> _WHAT IS REQUIRED_: Every record should be restated exactly, with no images included.

[Stored data entries]
▽

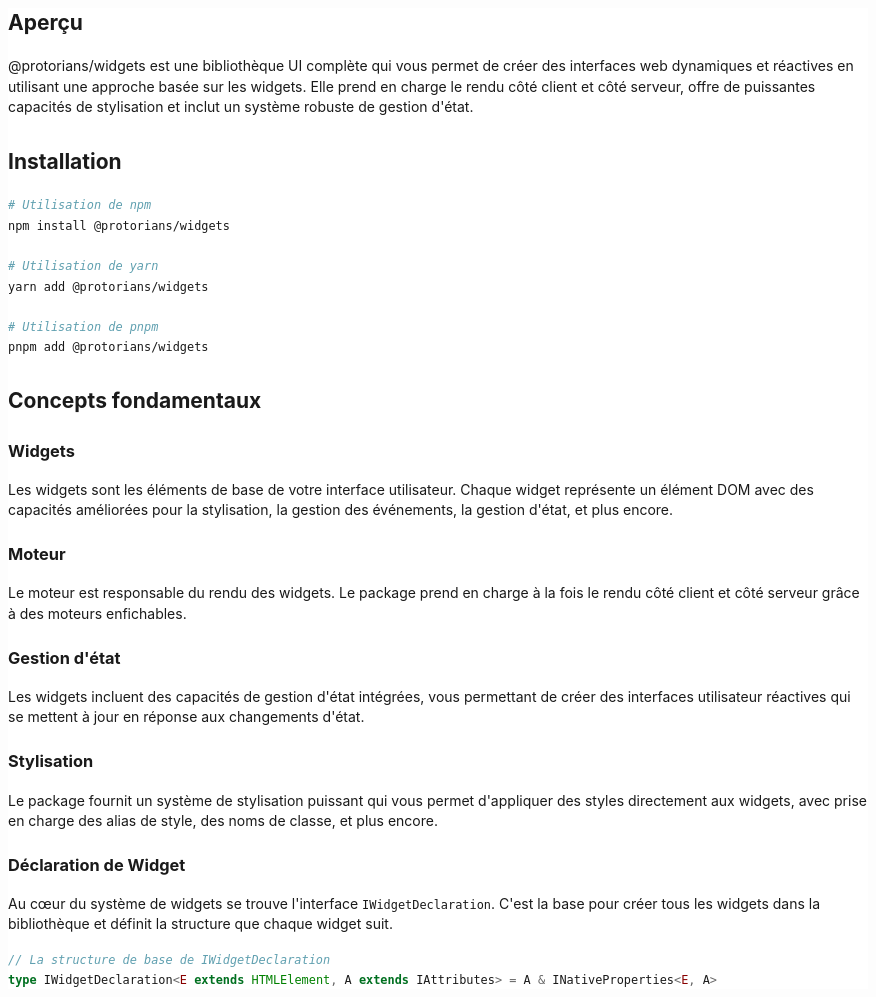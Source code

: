 ## Aperçu

@protorians/widgets est une bibliothèque UI complète qui vous permet de créer des interfaces web dynamiques et réactives en utilisant une approche basée sur les widgets. Elle prend en charge le rendu côté client et côté serveur, offre de puissantes capacités de stylisation et inclut un système robuste de gestion d'état.

## Installation

```bash
# Utilisation de npm
npm install @protorians/widgets

# Utilisation de yarn
yarn add @protorians/widgets

# Utilisation de pnpm
pnpm add @protorians/widgets
```

## Concepts fondamentaux

### Widgets

Les widgets sont les éléments de base de votre interface utilisateur. Chaque widget représente un élément DOM avec des capacités améliorées pour la stylisation, la gestion des événements, la gestion d'état, et plus encore.

### Moteur

Le moteur est responsable du rendu des widgets. Le package prend en charge à la fois le rendu côté client et côté serveur grâce à des moteurs enfichables.

### Gestion d'état

Les widgets incluent des capacités de gestion d'état intégrées, vous permettant de créer des interfaces utilisateur réactives qui se mettent à jour en réponse aux changements d'état.

### Stylisation

Le package fournit un système de stylisation puissant qui vous permet d'appliquer des styles directement aux widgets, avec prise en charge des alias de style, des noms de classe, et plus encore.

### Déclaration de Widget

Au cœur du système de widgets se trouve l'interface `IWidgetDeclaration`. C'est la base pour créer tous les widgets dans la bibliothèque et définit la structure que chaque widget suit.

```typescript
// La structure de base de IWidgetDeclaration
type IWidgetDeclaration<E extends HTMLElement, A extends IAttributes> = A & INativeProperties<E, A>
```
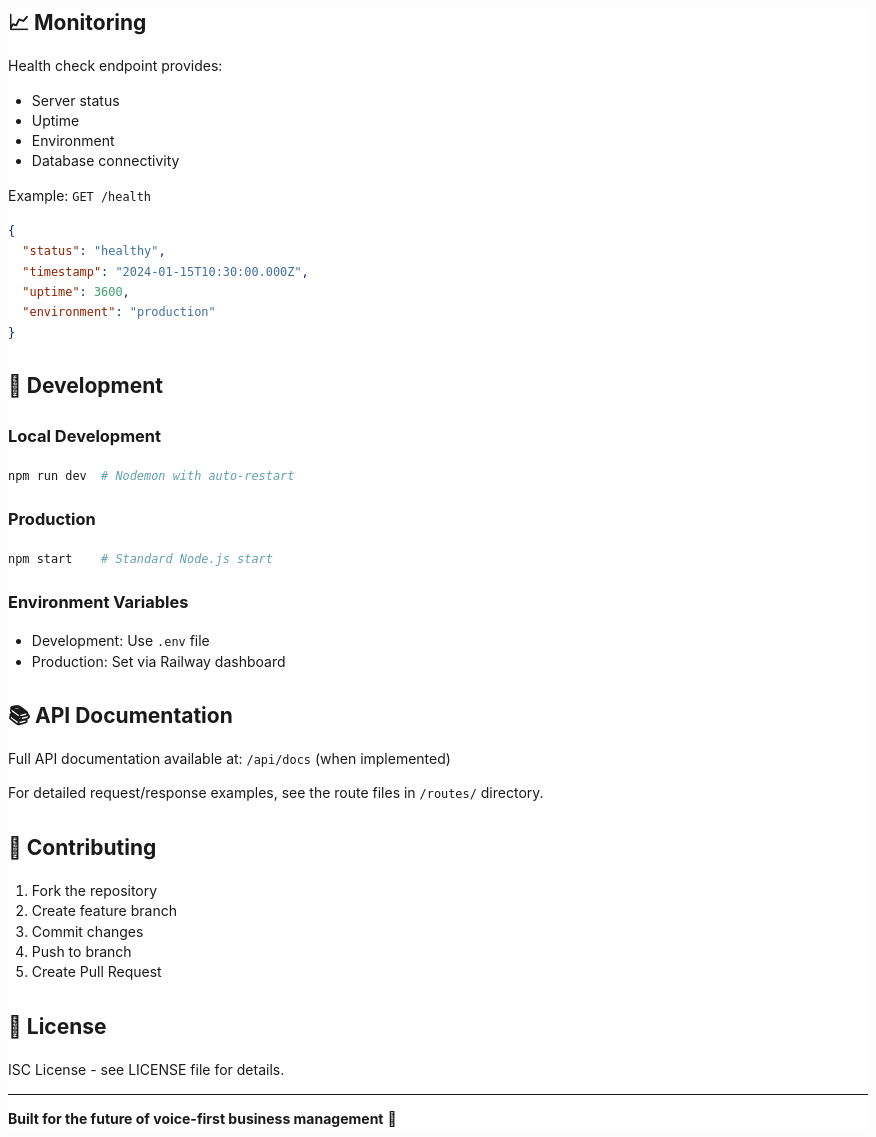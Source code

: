 ## 📈 Monitoring

Health check endpoint provides:
- Server status
- Uptime
- Environment
- Database connectivity

Example: `GET /health`
```json
{
  "status": "healthy",
  "timestamp": "2024-01-15T10:30:00.000Z",
  "uptime": 3600,
  "environment": "production"
}
```

## 🔧 Development

### Local Development
```bash
npm run dev  # Nodemon with auto-restart
```

### Production
```bash
npm start    # Standard Node.js start
```

### Environment Variables
- Development: Use `.env` file
- Production: Set via Railway dashboard

## 📚 API Documentation

Full API documentation available at: `/api/docs` (when implemented)

For detailed request/response examples, see the route files in `/routes/` directory.

## 🤝 Contributing

1. Fork the repository
2. Create feature branch
3. Commit changes
4. Push to branch  
5. Create Pull Request

## 📄 License

ISC License - see LICENSE file for details.

---

**Built for the future of voice-first business management** 🎯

△

> _REPLY TO THE EXERCISE_:
Source code

: ## Aperçu

@protorians/widgets est une bibliothèque UI complète qui vous permet de créer des interfaces web dynamiques et réactives en utilisant une approche basée sur les widgets. Elle prend en charge le rendu côté client et côté serveur, offre de puissantes capacités de stylisation et inclut un système robuste de gestion d'état.

## Installation

```bash
# Utilisation de npm
npm install @protorians/widgets

# Utilisation de yarn
yarn add @protorians/widgets

# Utilisation de pnpm
pnpm add @protorians/widgets
```

## Concepts fondamentaux

### Widgets

Les widgets sont les éléments de base de votre interface utilisateur. Chaque widget représente un élément DOM avec des capacités améliorées pour la stylisation, la gestion des événements, la gestion d'état, et plus encore.

### Moteur

Le moteur est responsable du rendu des widgets. Le package prend en charge à la fois le rendu côté client et côté serveur grâce à des moteurs enfichables.

### Gestion d'état

Les widgets incluent des capacités de gestion d'état intégrées, vous permettant de créer des interfaces utilisateur réactives qui se mettent à jour en réponse aux changements d'état.

### Stylisation

Le package fournit un système de stylisation puissant qui vous permet d'appliquer des styles directement aux widgets, avec prise en charge des alias de style, des noms de classe, et plus encore.

### Déclaration de Widget

Au cœur du système de widgets se trouve l'interface `IWidgetDeclaration`. C'est la base pour créer tous les widgets dans la bibliothèque et définit la structure que chaque widget suit.

```typescript
// La structure de base de IWidgetDeclaration
type IWidgetDeclaration<E extends HTMLElement, A extends IAttributes> = A & INativeProperties<E, A>
```
Source code

: ## 📈 Monitoring

Health check endpoint provides:
- Server status
- Uptime
- Environment
- Database connectivity

Example: `GET /health`
```json
{
  "status": "healthy",
  "timestamp": "2024-01-15T10:30:00.000Z",
  "uptime": 3600,
  "environment": "production"
}
```

## 🔧 Development

### Local Development
```bash
npm run dev  # Nodemon with auto-restart
```

### Production
```bash
npm start    # Standard Node.js start
```

### Environment Variables
- Development: Use `.env` file
- Production: Set via Railway dashboard

## 📚 API Documentation

Full API documentation available at: `/api/docs` (when implemented)

For detailed request/response examples, see the route files in `/routes/` directory.

## 🤝 Contributing

1. Fork the repository
2. Create feature branch
3. Commit changes
4. Push to branch  
5. Create Pull Request

## 📄 License

ISC License - see LICENSE file for details.

---

**Built for the future of voice-first business management** 🎯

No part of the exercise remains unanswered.